▸ Work to be completed:
The required lines are those that contain "Hashmode"; pull them out of the data and copy them.

▸ Entries supplied:
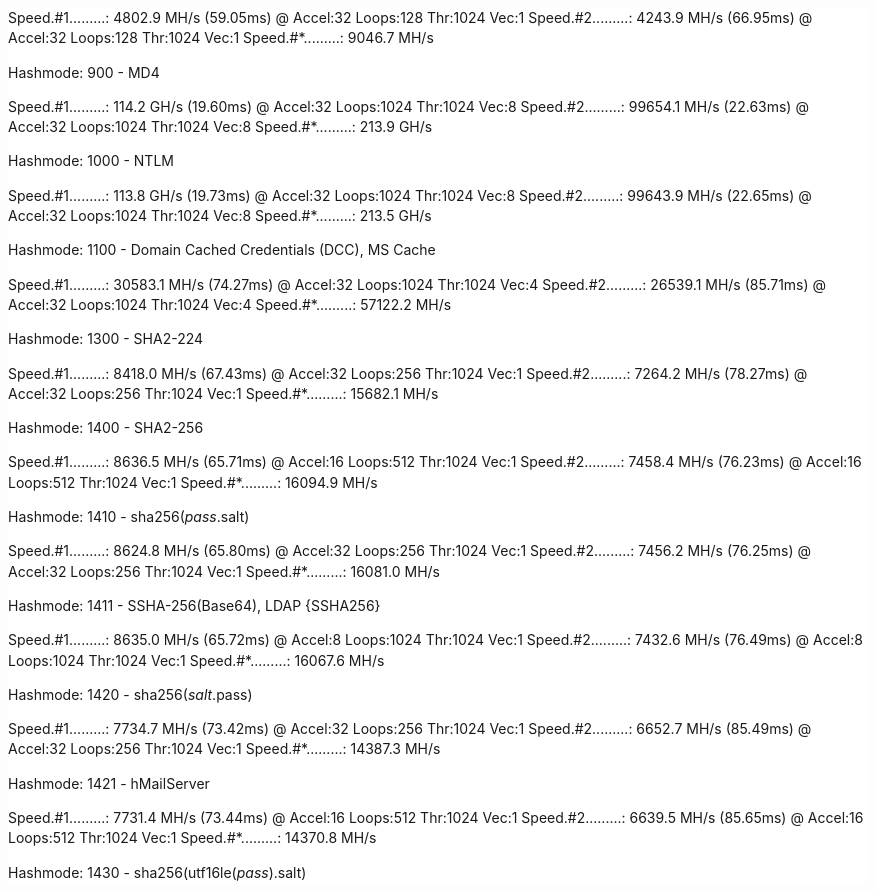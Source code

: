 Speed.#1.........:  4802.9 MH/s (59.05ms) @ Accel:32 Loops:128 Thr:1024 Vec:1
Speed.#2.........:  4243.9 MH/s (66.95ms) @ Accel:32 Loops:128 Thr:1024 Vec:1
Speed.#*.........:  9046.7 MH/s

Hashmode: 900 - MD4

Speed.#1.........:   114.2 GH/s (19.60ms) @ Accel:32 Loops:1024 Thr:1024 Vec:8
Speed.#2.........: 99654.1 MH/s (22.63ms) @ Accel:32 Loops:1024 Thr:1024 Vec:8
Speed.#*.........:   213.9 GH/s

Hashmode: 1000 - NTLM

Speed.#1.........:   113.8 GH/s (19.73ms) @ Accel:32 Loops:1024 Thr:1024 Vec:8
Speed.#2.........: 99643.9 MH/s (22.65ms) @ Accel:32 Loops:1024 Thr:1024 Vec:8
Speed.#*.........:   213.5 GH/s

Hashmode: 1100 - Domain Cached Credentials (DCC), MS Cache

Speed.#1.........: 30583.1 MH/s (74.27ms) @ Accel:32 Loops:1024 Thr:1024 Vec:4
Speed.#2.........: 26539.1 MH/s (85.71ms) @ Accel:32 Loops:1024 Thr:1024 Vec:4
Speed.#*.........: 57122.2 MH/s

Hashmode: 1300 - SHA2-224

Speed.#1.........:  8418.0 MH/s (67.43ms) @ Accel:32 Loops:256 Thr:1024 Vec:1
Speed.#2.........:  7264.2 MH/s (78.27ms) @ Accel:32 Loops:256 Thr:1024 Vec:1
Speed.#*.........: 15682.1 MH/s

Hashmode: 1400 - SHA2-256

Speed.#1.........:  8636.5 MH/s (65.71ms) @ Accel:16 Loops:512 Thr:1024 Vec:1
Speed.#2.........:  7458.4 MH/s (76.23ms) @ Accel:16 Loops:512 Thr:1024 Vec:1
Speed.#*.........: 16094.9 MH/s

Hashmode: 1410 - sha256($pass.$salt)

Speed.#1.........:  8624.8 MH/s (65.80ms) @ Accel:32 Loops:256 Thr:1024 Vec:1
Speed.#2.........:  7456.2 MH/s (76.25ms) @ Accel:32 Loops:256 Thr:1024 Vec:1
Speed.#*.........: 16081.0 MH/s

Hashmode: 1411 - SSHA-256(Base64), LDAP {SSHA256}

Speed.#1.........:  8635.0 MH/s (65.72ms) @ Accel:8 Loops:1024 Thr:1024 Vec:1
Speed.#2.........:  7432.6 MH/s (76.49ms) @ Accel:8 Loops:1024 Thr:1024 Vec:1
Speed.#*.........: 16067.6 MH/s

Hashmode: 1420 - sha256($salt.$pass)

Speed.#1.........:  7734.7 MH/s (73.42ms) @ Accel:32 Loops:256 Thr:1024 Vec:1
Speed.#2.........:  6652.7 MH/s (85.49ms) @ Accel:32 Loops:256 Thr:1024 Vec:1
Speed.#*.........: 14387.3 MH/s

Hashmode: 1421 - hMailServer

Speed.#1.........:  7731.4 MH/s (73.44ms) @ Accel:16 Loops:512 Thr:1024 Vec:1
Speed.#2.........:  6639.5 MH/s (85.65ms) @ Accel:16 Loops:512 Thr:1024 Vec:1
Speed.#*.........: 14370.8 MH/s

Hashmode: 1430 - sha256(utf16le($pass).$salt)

▸ Answer to the problem:
Hashmode: 900 - MD4
Hashmode: 1000 - NTLM
Hashmode: 1100 - Domain Cached Credentials (DCC), MS Cache
Hashmode: 1300 - SHA2-224
Hashmode: 1400 - SHA2-256
Hashmode: 1410 - sha256($pass.$salt)
Hashmode: 1411 - SSHA-256(Base64), LDAP {SSHA256}
Hashmode: 1420 - sha256($salt.$pass)
Hashmode: 1421 - hMailServer
Hashmode: 1430 - sha256(utf16le($pass).$salt)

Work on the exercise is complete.